Tuesday, September 21, 2010

Save The Bay's Trash Contest: Fun with Garbage

By Stephen Knight, Political Director


If you are reading this, you already know that trash is a serious pollution threat to people and wildlife in San Francisco Bay. This year, Save The Bay's annual Bay Trash Hot Spots lists 225 creeks and shoreline areas identified by the cities themselves as having high levels of plastic bags, cigarette butts, fast food containers, old tires and more. Trash is a dangerous pollutant that harms wildlife, spoils water quality, threatens public health, and smothers sensitive wetland habitat.

In short, trash is a drag.

But we wanted to have some fun with trash this year. So we’re having a trash cleanup contest! Save The Bay is asking you to vote for one of seven selected Bay Trash Hot Spots for us to "adopt" and clean up in 2011. The contest sites were chosen based on several criteria, including proximity to heavily-used areas and major transportation corridors, habitat for endangered species, and Clean Water Act violations – and geographic distribution around the Bay Area.

So please vote for your favorite trash hot spot at www.saveSFbay.org/baytrash. And tell your friends – you don’t want your favorite spot to lose, right?

The contest sites are:

1. Damon Slough – if you drive 880, you know this spot. It is a mess, in part because it flows next to the Oakland Coliseum and Oracle Arena parking lots. I’m not blaming the Raider Nation – unless the can control the wind.

2. The Hayward Regional Shoreline, near where we are working to at Eden Landing Ecological Reserve to restore critical habitat for wildlife – not for garbage.

3. Fremont’s Mission Creek flows through the city’s Central Park, a major recreational area.

4. If you are tired of seeing San Jose’s Coyote Creek on our Bay Trash Hot Spot list, then vote for this spot and we’ll help clean it up.

5. The Guadalupe Slough Baylands are located within sensitive marsh habitat directly adjacent to the Bay. Bay critters do NOT like trash!

6. Redwood Creek flows through downtown Redwood City and accumulates trash from commercial and residential corridors. The creek is next to Bair Island, part of the Don Edwards Wildlife Refuge which is being restored to tidal wetlands. Plastic and tidal wetlands do not mix!

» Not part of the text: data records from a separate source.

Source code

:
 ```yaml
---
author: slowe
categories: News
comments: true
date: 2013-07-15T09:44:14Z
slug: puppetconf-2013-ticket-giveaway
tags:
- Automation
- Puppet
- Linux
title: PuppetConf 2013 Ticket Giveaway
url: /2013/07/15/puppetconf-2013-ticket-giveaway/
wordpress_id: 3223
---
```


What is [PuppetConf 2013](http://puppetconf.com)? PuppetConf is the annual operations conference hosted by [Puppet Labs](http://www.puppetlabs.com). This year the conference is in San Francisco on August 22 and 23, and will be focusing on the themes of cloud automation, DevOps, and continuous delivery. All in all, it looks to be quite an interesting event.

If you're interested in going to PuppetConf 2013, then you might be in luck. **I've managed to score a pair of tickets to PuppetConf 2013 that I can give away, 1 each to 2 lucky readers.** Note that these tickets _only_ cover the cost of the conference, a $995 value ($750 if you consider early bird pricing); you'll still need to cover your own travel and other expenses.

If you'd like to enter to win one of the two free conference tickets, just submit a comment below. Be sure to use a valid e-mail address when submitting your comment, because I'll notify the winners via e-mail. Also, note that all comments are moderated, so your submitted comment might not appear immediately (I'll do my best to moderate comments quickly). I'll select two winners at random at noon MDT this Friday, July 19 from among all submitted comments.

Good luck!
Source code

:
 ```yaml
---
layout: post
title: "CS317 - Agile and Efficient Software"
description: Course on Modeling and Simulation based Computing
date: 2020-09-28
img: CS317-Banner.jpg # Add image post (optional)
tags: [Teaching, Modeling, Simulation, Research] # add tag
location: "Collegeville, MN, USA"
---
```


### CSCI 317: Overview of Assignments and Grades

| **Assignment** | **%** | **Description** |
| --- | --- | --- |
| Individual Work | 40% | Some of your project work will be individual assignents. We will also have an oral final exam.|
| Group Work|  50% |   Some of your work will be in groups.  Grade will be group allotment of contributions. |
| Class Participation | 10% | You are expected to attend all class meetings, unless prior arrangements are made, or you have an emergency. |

7. Colma Creek flows through a variety of urban areas in South San Francisco and San Mateo County, including major commercial zones, high-traffic areas, and pedestrian corridors. Picking up trash all along the way.

While we try to have some fun with trash this year, Save The Bay is committed to working with cities to help stop trash at its source – by passing bans or fees on commonly littered items such as plastic bags, Styrofoam and cigarette butts, and installing storm drains devices to stop trash from flowing to the Bay and ocean. The most common litter items picked up in California last year included cigarette butts, food wrappers and containers and plastic bags. In fact, Save The Bay estimates that more than one million plastic bags pollute the Bay each year. Yuck.

The 225 hot spots come from new Water Board regulations require cities to eliminate hundreds of trash hot spots around the Bay. Cities in Santa Clara County identified 74 trash hot spots, with Alameda County cities picking 69 trash hot spots to call their own. There are 49 hot spots in Contra Costa County, and cities in San Mateo County submitted 31 hot spots to the Water Board. Fairfield, Suisun City and Vallejo are the three cities in Solano County that must comply with the Water Board's provisions – these three cities selected a total of 10 trash hot spots.

We are excited that our Bay Trash Hot Spots event has grown over the years and is now the cities themselves (who never liked our calling out sites in their community, and who can blame them) that are identifying these trash-filled spots. So please, vote today and stand with Save The Bay against trash.